■ What needs to be done
Please retype the entries below word for word, passing over every picture.

Data records
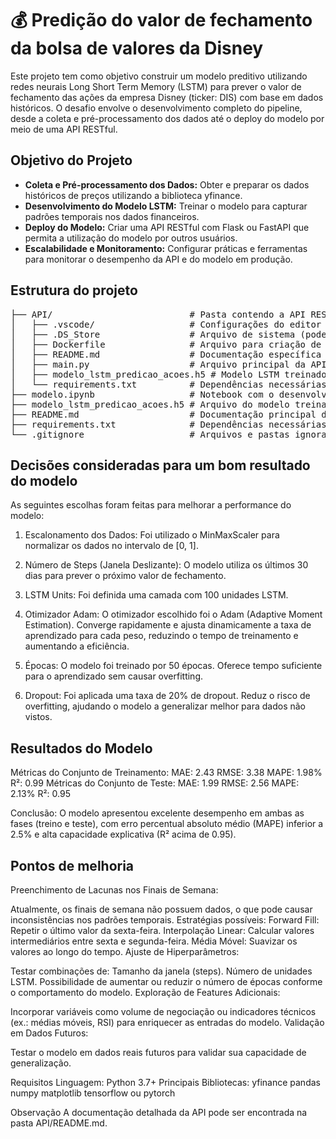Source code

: # 💰 Predição do valor de fechamento da bolsa de valores da Disney


Este projeto tem como objetivo construir um modelo preditivo utilizando redes neurais Long Short Term Memory (LSTM) para prever o valor de fechamento das ações da empresa Disney (ticker: DIS) com base em dados históricos. O desafio envolve o desenvolvimento completo do pipeline, desde a coleta e pré-processamento dos dados até o deploy do modelo por meio de uma API RESTful.

## Objetivo do Projeto

- **Coleta e Pré-processamento dos Dados:** Obter e preparar os dados históricos de preços utilizando a biblioteca yfinance.
- **Desenvolvimento do Modelo LSTM:** Treinar o modelo para capturar padrões temporais nos dados financeiros.
- **Deploy do Modelo:** Criar uma API RESTful com Flask ou FastAPI que permita a utilização do modelo por outros usuários.
- **Escalabilidade e Monitoramento:** Configurar práticas e ferramentas para monitorar o desempenho da API e do modelo em produção.

## Estrutura do projeto

<pre>
├── API/                          # Pasta contendo a API RESTful
│   ├── .vscode/                  # Configurações do editor (opcional)
│   ├── .DS_Store                 # Arquivo de sistema (pode ser ignorado)
│   ├── Dockerfile                # Arquivo para criação de imagem Docker da API
│   ├── README.md                 # Documentação específica da API
│   ├── main.py                   # Arquivo principal da API (implementação com Flask/FastAPI)
│   ├── modelo_lstm_predicao_acoes.h5 # Modelo LSTM treinado utilizado pela API
│   └── requirements.txt          # Dependências necessárias para rodar a API
├── modelo.ipynb                  # Notebook com o desenvolvimento do modelo
├── modelo_lstm_predicao_acoes.h5 # Arquivo do modelo treinado (salvo em HDF5)
├── README.md                     # Documentação principal do projeto
├── requirements.txt              # Dependências necessárias para o projeto
└── .gitignore                    # Arquivos e pastas ignorados pelo Git
</pre>




## Decisões consideradas para um bom resultado do modelo

As seguintes escolhas foram feitas para melhorar a performance do modelo:

1. Escalonamento dos Dados: Foi utilizado o MinMaxScaler para normalizar os dados no intervalo de [0, 1].

2. Número de Steps (Janela Deslizante): O modelo utiliza os últimos 30 dias para prever o próximo valor de fechamento.

3. LSTM Units: Foi definida uma camada com 100 unidades LSTM.

4. Otimizador Adam: O otimizador escolhido foi o Adam (Adaptive Moment Estimation). Converge rapidamente e ajusta dinamicamente a taxa de aprendizado para cada peso, reduzindo o tempo de treinamento e aumentando a eficiência.

5. Épocas: O modelo foi treinado por 50 épocas. Oferece tempo suficiente para o aprendizado sem causar overfitting.

6. Dropout: Foi aplicada uma taxa de 20% de dropout. Reduz o risco de overfitting, ajudando o modelo a generalizar melhor para dados não vistos.


## Resultados do Modelo

Métricas do Conjunto de Treinamento:
MAE: 2.43
RMSE: 3.38
MAPE: 1.98%
R²: 0.99
Métricas do Conjunto de Teste:
MAE: 1.99
RMSE: 2.56
MAPE: 2.13%
R²: 0.95

Conclusão: O modelo apresentou excelente desempenho em ambas as fases (treino e teste), com erro percentual absoluto médio (MAPE) inferior a 2.5% e alta capacidade explicativa (R² acima de 0.95).

## Pontos de melhoria

Preenchimento de Lacunas nos Finais de Semana:

Atualmente, os finais de semana não possuem dados, o que pode causar inconsistências nos padrões temporais.
Estratégias possíveis:
Forward Fill: Repetir o último valor da sexta-feira.
Interpolação Linear: Calcular valores intermediários entre sexta e segunda-feira.
Média Móvel: Suavizar os valores ao longo do tempo.
Ajuste de Hiperparâmetros:

Testar combinações de:
Tamanho da janela (steps).
Número de unidades LSTM.
Possibilidade de aumentar ou reduzir o número de épocas conforme o comportamento do modelo.
Exploração de Features Adicionais:

Incorporar variáveis como volume de negociação ou indicadores técnicos (ex.: médias móveis, RSI) para enriquecer as entradas do modelo.
Validação em Dados Futuros:

Testar o modelo em dados reais futuros para validar sua capacidade de generalização.





Requisitos
Linguagem: Python 3.7+
Principais Bibliotecas:
yfinance
pandas
numpy
matplotlib
tensorflow ou pytorch


Observação
A documentação detalhada da API pode ser encontrada na pasta API/README.md.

■ Answer box
Source code

: # 💰 Predição do valor de fechamento da bolsa de valores da Disney


Este projeto tem como objetivo construir um modelo preditivo utilizando redes neurais Long Short Term Memory (LSTM) para prever o valor de fechamento das ações da empresa Disney (ticker: DIS) com base em dados históricos. O desafio envolve o desenvolvimento completo do pipeline, desde a coleta e pré-processamento dos dados até o deploy do modelo por meio de uma API RESTful.

## Objetivo do Projeto

- **Coleta e Pré-processamento dos Dados:** Obter e preparar os dados históricos de preços utilizando a biblioteca yfinance.
- **Desenvolvimento do Modelo LSTM:** Treinar o modelo para capturar padrões temporais nos dados financeiros.
- **Deploy do Modelo:** Criar uma API RESTful com Flask ou FastAPI que permita a utilização do modelo por outros usuários.
- **Escalabilidade e Monitoramento:** Configurar práticas e ferramentas para monitorar o desempenho da API e do modelo em produção.

## Estrutura do projeto

<pre>
├── API/                          # Pasta contendo a API RESTful
│   ├── .vscode/                  # Configurações do editor (opcional)
│   ├── .DS_Store                 # Arquivo de sistema (pode ser ignorado)
│   ├── Dockerfile                # Arquivo para criação de imagem Docker da API
│   ├── README.md                 # Documentação específica da API
│   ├── main.py                   # Arquivo principal da API (implementação com Flask/FastAPI)
│   ├── modelo_lstm_predicao_acoes.h5 # Modelo LSTM treinado utilizado pela API
│   └── requirements.txt          # Dependências necessárias para rodar a API
├── modelo.ipynb                  # Notebook com o desenvolvimento do modelo
├── modelo_lstm_predicao_acoes.h5 # Arquivo do modelo treinado (salvo em HDF5)
├── README.md                     # Documentação principal do projeto
├── requirements.txt              # Dependências necessárias para o projeto
└── .gitignore                    # Arquivos e pastas ignorados pelo Git
</pre>




## Decisões consideradas para um bom resultado do modelo

As seguintes escolhas foram feitas para melhorar a performance do modelo:

1. Escalonamento dos Dados: Foi utilizado o MinMaxScaler para normalizar os dados no intervalo de [0, 1].

2. Número de Steps (Janela Deslizante): O modelo utiliza os últimos 30 dias para prever o próximo valor de fechamento.

3. LSTM Units: Foi definida uma camada com 100 unidades LSTM.

4. Otimizador Adam: O otimizador escolhido foi o Adam (Adaptive Moment Estimation). Converge rapidamente e ajusta dinamicamente a taxa de aprendizado para cada peso, reduzindo o tempo de treinamento e aumentando a eficiência.

5. Épocas: O modelo foi treinado por 50 épocas. Oferece tempo suficiente para o aprendizado sem causar overfitting.

6. Dropout: Foi aplicada uma taxa de 20% de dropout. Reduz o risco de overfitting, ajudando o modelo a generalizar melhor para dados não vistos.


## Resultados do Modelo

Métricas do Conjunto de Treinamento:
MAE: 2.43
RMSE: 3.38
MAPE: 1.98%
R²: 0.99
Métricas do Conjunto de Teste:
MAE: 1.99
RMSE: 2.56
MAPE: 2.13%
R²: 0.95

Conclusão: O modelo apresentou excelente desempenho em ambas as fases (treino e teste), com erro percentual absoluto médio (MAPE) inferior a 2.5% e alta capacidade explicativa (R² acima de 0.95).

## Pontos de melhoria

Preenchimento de Lacunas nos Finais de Semana:

Atualmente, os finais de semana não possuem dados, o que pode causar inconsistências nos padrões temporais.
Estratégias possíveis:
Forward Fill: Repetir o último valor da sexta-feira.
Interpolação Linear: Calcular valores intermediários entre sexta e segunda-feira.
Média Móvel: Suavizar os valores ao longo do tempo.
Ajuste de Hiperparâmetros:

Testar combinações de:
Tamanho da janela (steps).
Número de unidades LSTM.
Possibilidade de aumentar ou reduzir o número de épocas conforme o comportamento do modelo.
Exploração de Features Adicionais:

Incorporar variáveis como volume de negociação ou indicadores técnicos (ex.: médias móveis, RSI) para enriquecer as entradas do modelo.
Validação em Dados Futuros:

Testar o modelo em dados reais futuros para validar sua capacidade de generalização.





Requisitos
Linguagem: Python 3.7+
Principais Bibliotecas:
yfinance
pandas
numpy
matplotlib
tensorflow ou pytorch


Observação
A documentação detalhada da API pode ser encontrada na pasta API/README.md.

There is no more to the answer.